Below are the remarks I delivered as part of the introductions at the AHC guest lecture by Gretchen Krueger. The event doubled as an opportunity to formally launch the AHC History Project.
Academic Health Center History Project Launch
February 28, 2007
Welcome. I appreciate your interest in tonight’s event and would like to take a few moments to elaborate on the project that I am working on.

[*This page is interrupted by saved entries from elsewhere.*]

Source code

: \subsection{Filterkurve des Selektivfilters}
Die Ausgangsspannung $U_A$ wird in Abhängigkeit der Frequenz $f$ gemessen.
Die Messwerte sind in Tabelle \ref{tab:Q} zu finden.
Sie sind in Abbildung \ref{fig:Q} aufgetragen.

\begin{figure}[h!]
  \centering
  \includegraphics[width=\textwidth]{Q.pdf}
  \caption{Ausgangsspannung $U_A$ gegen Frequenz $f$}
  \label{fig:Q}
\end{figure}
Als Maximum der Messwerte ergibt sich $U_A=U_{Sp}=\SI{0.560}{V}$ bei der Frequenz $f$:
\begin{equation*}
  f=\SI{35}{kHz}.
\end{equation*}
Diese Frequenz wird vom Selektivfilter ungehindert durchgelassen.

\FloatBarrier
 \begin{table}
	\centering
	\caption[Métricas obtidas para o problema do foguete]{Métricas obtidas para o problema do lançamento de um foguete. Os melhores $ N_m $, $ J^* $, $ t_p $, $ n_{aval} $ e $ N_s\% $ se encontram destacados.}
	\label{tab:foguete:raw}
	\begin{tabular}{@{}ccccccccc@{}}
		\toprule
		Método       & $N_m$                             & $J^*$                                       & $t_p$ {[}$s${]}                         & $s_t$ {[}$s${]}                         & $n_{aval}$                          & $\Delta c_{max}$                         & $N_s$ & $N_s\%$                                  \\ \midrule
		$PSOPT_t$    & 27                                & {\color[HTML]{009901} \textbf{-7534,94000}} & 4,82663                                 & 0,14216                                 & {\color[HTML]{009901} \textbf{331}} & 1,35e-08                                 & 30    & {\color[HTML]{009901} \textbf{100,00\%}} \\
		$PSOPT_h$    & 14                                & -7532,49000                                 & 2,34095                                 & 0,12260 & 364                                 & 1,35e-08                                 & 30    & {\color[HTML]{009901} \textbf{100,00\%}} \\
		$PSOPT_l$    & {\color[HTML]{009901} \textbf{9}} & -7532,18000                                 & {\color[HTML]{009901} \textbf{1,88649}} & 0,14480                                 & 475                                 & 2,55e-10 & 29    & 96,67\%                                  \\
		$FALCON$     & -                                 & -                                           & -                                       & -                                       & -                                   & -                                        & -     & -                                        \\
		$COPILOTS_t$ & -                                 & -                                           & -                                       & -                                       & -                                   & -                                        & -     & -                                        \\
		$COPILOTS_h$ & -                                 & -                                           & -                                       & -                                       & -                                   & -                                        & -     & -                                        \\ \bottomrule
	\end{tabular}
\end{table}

The Academic Health Center History Project is a unique collaborative effort between the Academic Health Center and the University of Minnesota Libraries to ensure that the rich history of the Academic Health Center is preserved within the University Archives.
The goals of the project are to identify, collect, and provide access to the institutional and historical documentation of the Academic Health Center, its six schools and colleges, and its interdisciplinary centers at the University of Minnesota. The outcome is to ensure that this valuable documentation is preserved over the long term and made permanently accessible for scholarly and administrative uses in the University Archives.
However, where I’d really like to begin is by quoting Dr. Cerra from his State of the AHC address delivered in this auditorium last month. Speaking about ways to support current research, Dr. Cerra reminded the audience that “There is a repository of wisdom in our faculty… We need the wisdom of those faculty and we don’t really have a good system for tapping it and using it.” I understand this wisdom to be broader than the traditional model of publication. It is a wisdom that comes from experience and personal interrelations.
I would argue that tonight’s topic is a case in point. It is hard to find a biographical note on Dr. Kennedy that does not refer to him as “the father of medical oncology.” He was a “repository of wisdom.”
In 1999, Dr. Kennedy’s essay in The Lancet, “Origin and Evolution of Medical Oncology” detailed the history of the medical oncologist’s role in patient care. Dr. Kennedy lamented the lack of interest that oncologists-in-training had in its historical origins, commenting, “I’ve spent 47 years in an academic environment, and I know that many young oncologists are not interested in the history of oncology. They either don’t have the time or don’t have the interest to trace the origins, and some of them are reinventing the wheel.”
Dr. Kennedy was well aware of the repository of wisdom faculty could be and he made great progress in being a source of information for others.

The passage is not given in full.